## WHAT IS REQUIRED
Below are records; say how many of their lines include the word "Example", giving nothing but the number.

(Collection entries)
● ● ● ●
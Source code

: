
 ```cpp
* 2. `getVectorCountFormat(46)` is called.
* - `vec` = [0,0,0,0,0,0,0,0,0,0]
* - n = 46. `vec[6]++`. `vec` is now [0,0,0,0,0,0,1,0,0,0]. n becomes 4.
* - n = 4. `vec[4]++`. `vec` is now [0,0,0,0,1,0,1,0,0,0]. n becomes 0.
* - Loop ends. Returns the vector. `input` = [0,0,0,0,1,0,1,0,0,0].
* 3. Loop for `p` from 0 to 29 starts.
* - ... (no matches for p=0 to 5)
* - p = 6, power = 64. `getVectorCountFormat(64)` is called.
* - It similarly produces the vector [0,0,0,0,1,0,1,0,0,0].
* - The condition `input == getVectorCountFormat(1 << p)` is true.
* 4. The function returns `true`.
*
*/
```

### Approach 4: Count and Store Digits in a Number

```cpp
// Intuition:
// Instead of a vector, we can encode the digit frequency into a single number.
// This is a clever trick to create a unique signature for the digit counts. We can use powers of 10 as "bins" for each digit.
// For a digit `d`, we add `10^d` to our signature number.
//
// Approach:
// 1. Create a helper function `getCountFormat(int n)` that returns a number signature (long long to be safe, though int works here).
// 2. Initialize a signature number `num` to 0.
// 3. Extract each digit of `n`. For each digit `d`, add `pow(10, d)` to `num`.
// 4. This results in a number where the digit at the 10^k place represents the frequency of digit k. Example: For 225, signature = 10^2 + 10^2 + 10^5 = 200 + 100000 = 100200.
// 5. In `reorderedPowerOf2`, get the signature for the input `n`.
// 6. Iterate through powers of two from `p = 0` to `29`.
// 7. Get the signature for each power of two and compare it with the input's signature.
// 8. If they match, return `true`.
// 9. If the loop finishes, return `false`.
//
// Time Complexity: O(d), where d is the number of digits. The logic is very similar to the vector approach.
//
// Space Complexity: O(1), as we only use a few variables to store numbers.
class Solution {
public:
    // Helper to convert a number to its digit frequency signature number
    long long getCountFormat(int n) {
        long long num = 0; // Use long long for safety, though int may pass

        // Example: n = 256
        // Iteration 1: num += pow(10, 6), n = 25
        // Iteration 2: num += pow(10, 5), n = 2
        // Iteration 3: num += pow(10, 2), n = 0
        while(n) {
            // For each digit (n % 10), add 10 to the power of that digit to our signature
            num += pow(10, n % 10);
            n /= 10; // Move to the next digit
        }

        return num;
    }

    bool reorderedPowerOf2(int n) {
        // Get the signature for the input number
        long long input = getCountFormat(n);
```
● ● ● ●
## ANSWER BOX
2